Infine andrebbe potenziato – specifica il direttore dell’Ufficio esecutivo dell’Undp – il tentativo di ridurre il conflitto tra sistemi umani e sistemi naturali, affrontando questioni critiche e di vecchia data come la deforestazione, il commercio illegale e scarsamente regolamentato di fauna selvatica, l’agricoltura intensiva e le catene di approvvigionamento insostenibili delle materie prime.
Uno squilibrio che non si può più ignorare
A proposito di agricoltura, il direttore dell’Ufficio esecutivo dell’Agenzia Onu per lo sviluppo ha sottolineato come “l’80% del cambiamento nell’uso del suolo sia correlato all’agricoltura e 24.000 specie su 28.000 siano a rischio di estinzione a causa dei sistemi alimentari. Tra i terreni agricoli, quasi l’80% sia utilizzato per l’allevamento e la produzione di mangimi. Quando si parla di biodiversità marina, invece, il fattore più impattante è il sovrasfruttamento delle risorse ittiche”.
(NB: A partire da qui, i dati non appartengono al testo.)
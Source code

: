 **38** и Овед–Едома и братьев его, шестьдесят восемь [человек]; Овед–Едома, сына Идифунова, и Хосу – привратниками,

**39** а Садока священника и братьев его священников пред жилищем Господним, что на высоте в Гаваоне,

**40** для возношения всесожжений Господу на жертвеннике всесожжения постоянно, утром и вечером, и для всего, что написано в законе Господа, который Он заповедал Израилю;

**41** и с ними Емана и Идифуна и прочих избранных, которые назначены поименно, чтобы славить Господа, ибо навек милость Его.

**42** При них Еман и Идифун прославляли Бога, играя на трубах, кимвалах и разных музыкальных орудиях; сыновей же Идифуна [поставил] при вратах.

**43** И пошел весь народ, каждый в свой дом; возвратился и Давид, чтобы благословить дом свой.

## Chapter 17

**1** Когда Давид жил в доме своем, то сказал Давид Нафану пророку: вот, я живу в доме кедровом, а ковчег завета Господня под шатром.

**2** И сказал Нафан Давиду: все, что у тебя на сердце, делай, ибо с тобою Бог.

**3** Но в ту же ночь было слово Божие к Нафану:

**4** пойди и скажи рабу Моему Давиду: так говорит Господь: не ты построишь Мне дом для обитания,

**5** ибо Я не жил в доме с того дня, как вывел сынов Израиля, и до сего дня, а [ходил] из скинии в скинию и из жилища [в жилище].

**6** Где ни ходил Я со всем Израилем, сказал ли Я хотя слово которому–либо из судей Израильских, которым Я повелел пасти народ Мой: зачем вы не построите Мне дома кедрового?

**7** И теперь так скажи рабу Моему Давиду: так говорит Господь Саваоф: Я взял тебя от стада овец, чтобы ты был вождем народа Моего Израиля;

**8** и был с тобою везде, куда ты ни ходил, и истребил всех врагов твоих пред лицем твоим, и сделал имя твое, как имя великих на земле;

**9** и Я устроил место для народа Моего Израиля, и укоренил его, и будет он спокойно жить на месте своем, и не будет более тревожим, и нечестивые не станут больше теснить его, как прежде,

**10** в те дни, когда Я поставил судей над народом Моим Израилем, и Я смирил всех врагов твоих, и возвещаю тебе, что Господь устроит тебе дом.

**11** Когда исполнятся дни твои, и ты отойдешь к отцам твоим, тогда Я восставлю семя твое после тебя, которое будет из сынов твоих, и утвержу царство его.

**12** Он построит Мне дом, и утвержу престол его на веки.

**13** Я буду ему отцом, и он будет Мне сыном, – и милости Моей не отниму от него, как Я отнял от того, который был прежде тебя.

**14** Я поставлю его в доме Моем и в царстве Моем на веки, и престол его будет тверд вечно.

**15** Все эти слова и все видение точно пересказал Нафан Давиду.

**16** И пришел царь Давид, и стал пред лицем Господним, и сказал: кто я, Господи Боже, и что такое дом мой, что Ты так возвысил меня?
Candotti ha dichiarato che, secondo l’Onu, “dovremmo ridurre le emissioni di anidride carbonica del 45% entro il 2030 rispetto alle emissioni del 2010 e dovremmo impegnarci ad annullare le emissioni nette entro il 2050, come previsto dall’Accordo di Parigi sul clima”.
Insomma, si tratta di agire il prima possibile, secondo l’agronomo già direttore generale del Wwf Italia, per arrestare lo “straordinario potere di distruzione” della nostra casa comune, tipico dell’Antropocene.
Da Agata Borracci è tutto per questo Sonar, linea allo studio.